Он принес Рехе чай в алюминиевой кружке и стал смотреть на ее волосы, пока она пила, затем сказал:
– Мне всегда не везло в жизни. Я хотел женщину с черными волосами. Но у меня блондинка. И чтобы умела вязать для детей, понимаешь? А у нее, пока она вынашивала второго, зрение испортилось. Так с вязанием и не получилось…
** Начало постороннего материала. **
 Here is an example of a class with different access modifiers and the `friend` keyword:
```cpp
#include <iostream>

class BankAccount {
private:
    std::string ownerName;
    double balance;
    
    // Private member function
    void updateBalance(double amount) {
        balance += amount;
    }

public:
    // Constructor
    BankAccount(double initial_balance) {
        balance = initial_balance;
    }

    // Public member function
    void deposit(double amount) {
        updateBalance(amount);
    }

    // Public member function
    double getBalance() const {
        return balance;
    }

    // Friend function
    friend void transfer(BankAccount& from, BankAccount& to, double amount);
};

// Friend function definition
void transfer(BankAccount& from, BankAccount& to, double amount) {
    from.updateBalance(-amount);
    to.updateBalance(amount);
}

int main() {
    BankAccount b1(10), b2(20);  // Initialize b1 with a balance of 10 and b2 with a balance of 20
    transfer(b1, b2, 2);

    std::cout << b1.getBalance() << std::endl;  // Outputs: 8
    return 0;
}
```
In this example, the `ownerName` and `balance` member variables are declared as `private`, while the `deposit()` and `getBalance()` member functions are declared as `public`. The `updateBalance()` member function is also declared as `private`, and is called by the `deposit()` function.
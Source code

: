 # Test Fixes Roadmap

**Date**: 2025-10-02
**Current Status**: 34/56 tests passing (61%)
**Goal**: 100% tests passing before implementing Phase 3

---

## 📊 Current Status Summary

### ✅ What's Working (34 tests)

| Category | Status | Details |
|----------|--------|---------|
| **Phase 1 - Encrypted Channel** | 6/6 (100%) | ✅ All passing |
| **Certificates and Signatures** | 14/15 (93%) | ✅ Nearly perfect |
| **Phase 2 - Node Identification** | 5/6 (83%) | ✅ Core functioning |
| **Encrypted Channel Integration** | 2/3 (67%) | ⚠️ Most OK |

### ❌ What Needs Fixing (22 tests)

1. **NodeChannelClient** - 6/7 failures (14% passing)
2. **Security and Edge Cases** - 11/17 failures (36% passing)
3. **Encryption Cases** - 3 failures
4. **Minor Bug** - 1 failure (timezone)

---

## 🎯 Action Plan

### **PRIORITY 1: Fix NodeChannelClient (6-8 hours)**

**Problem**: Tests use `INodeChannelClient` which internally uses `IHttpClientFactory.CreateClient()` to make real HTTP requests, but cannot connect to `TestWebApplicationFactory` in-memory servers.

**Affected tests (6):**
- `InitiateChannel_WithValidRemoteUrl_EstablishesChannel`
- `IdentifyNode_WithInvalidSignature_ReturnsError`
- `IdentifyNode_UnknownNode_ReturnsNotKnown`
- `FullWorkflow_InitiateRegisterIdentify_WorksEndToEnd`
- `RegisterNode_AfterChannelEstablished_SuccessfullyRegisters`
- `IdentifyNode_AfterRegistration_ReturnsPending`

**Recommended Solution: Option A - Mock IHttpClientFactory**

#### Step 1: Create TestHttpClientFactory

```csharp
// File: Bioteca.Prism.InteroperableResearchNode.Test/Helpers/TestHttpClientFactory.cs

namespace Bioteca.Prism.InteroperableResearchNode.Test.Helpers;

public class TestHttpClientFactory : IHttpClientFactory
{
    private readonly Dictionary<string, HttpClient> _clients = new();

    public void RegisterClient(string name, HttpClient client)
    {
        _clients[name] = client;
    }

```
«Боже мой, конечно, это трагично», – подумала Реха. Но она молчала и только кивала, а Хайнц хлопнул себя по плоской груди и сказал:
– Мне вечно не везет. Теперь вот с сердцем проблемы, как раз сейчас, когда я прилично зарабатываю. Раньше я был штатным ночным сторожем – заводской охранник, чтобы тебе понятнее было, – получал двести пятьдесят монет. Мастер забрал меня оттуда. Теперь мы получаем премию, и на нее еще можно что-нибудь купить.
Он рассказывал быстро и охотно, не то чтобы жалуясь. Казалось, его забавляло его упорное невезение. Он бы с таким же добродушным рвением рассказал историю всего своего детства, которую Реха узнала позже.
Реха иногда кивала, но Хайнцу было достаточно того, что она вообще его слушала. Он, размахивая обеими руками, описывал ей обстановку своей квартиры, а Реха, которой никогда не приходилось беспокоиться о мебели, слушала вполуха, не понимая, почему
кто-то может так увлеченно говорить о гарнитуре.– Моя семья живет не здесь. Я живу в поселке вместе с мастером. – И с гордостью продолжил: – Он мой друг… Но, понимаешь, со временем можно с ума сойти в этих бараках.
– Я думала, у Хаманна своя квартира, – сказала Реха.
Хайнц смутился; он беспокойно передернул плечами и после небольшой паузы объяснил:
– У него, как бы это сказать, нет настоящей семьи. Что ж, пора продолжать? – Он тут же убежал, худой, подвижный, немного прихрамывающий, в помятой, сдвинутой на левое ухо кепке.
Реха осталась в замешательстве, тронутая теми ощущениями, которые до сегодняшнего дня посещали ее редко и мимолетно. Работа с тисками давала ей достаточно времени для размышлений, и, по крайней мере пока, она не думала о себе, о своих страхах и потере школьных друзей.
Чуть позже она стояла рядом с Фридель у чана с водой; они полоскали клапаны в мутно-серой, поблескивающей маслом жидкости. Фридель спросила:
– Он понравился тебе?
– Кто?
Фридель неопределенно махнула головой.
– А, тот черноволосый? Он противный, – не задумываясь, ответила Реха.
Фридель еще ниже склонилась над чаном, она сказала тихо и поспешно, как будто ей нужно было извиниться перед Рехой:
– Он совсем не такой. Его надо пожалеть. Его жена бегает за всеми. Распутная девка…
– Он и сам не лучше. Когда я была на складе, он сразу показался мне наглым.
Фридель зло посмотрела на нее. Реха закусила губу и подумала: «Я все делаю не так. Это ее дело, если она влюбилась в него… Мне незачем вмешиваться». Она хотела что-то сказать в знак примирения, но Фридель отмахнулась от нее:
– Да что ты вообще знаешь, цыпленок?
Реха откинула назад свою косу.
– Почему это цыпленок? Думаешь, я никогда не влюблялась?
– Влюблялась, – презрительно ответила Фридель. – Влюбляться можно сотни раз в жизни. Но когда приходит тот, ради кого ты бросишь все, и тебе все равно, что о тебе думают другие…
Реха молчала. Она вспомнила все свои любовные истории, которые вообще не заслуживали такого названия: она часто и сильно влюблялась, но эта влюбленность никогда не длилась дольше нескольких дней, непостоянные чувства, которые угасали так же быстро, как вспыхивали, и вскоре снова переходили в безразличие или даже неприязнь. Она никогда ни с кем не обращалась хуже, чем с мальчиками, которые приглашали ее потанцевать более трех раз на школьных танцах или которые оставляли пошлые записки в ее книгах («Ты можешь прийти в парк сегодня в восемь вечера? Нам надо поговорить»).
Около полудня Фридель ушла.
– Если Хаманн спросит, скажи, что я ушла отдохнуть. – Однако пошла она не в комнату отдыха, а в соседний цех. Она так и не вернулась, и Реха, привыкшая к строгой дисциплине, с беспокойством подумала о Хаманне, как о строгом учителе, перед которым нужно будет выгораживать прогульщицу.
Теперь она чувствовала, как ее руки устали, а запястья начали болеть.
– Устала? – спросил Хаманн, который все это время стоял позади нее, скрестив руки на груди, с задумчиво сдвинутыми бровями.